The data —

[Start of Attachment]

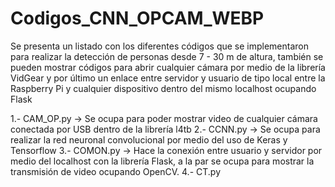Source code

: # Codigos_CNN_OPCAM_WEBP

Se presenta un listado con los diferentes códigos que se implementaron para realizar la detección de personas desde 7 - 30 m de altura, también se pueden mostrar códigos para abrir cualquier cámara por medio de la librería VidGear y por último un enlace entre servidor y usuario de tipo local entre la Raspberry Pi y cualquier dispositivo dentro del mismo localhost ocupando Flask

1.- CAM_OP.py  ->  Se ocupa para poder mostrar video de cualquier cámara conectada por USB dentro de la librería l4tb 
2.- CCNN.py  ->  Se ocupa para realizar la red neuronal convolucional por medio del uso de Keras y Tensorflow
3.- COMON.py  ->  Hace la conexión entre usuario y servidor por medio del localhost con la librería Flask, a la par se ocupa para mostrar la transmisión de video ocupando OpenCV.
4.- CT.py 
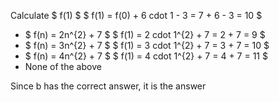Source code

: Calculate $ f(1) $
$ f(1) = f(0) + 6 cdot 1 - 3 = 7 + 6 - 3 = 10 $

<ul>
<li> $ f(n) = 2n^{2} + 7 $ 
$ f(1) = 2 cdot 1^{2} + 7 = 2 + 7 = 9 $
<li> $ f(n) = 3n^{2} + 7 $ 
$ f(1) = 3 cdot 1^{2} + 7 = 3 + 7 = 10 $
<li> $ f(n) = 4n^{2} + 7 $ 
$ f(1) = 4 cdot 1^{2} + 7 = 4 + 7 = 11 $
<li> None of the above
</ul>
Since b has the correct answer, it is the answer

[End of Attachment]

Goal of the exercise —
Every line in the data above that includes the word "cdot" should be copied.

Result of this task —
$ f(1) = f(0) + 6 cdot 1 - 3 = 7 + 6 - 3 = 10 $
$ f(1) = 2 cdot 1^{2} + 7 = 2 + 7 = 9 $
$ f(1) = 3 cdot 1^{2} + 7 = 3 + 7 = 10 $
$ f(1) = 4 cdot 1^{2} + 7 = 4 + 7 = 11 $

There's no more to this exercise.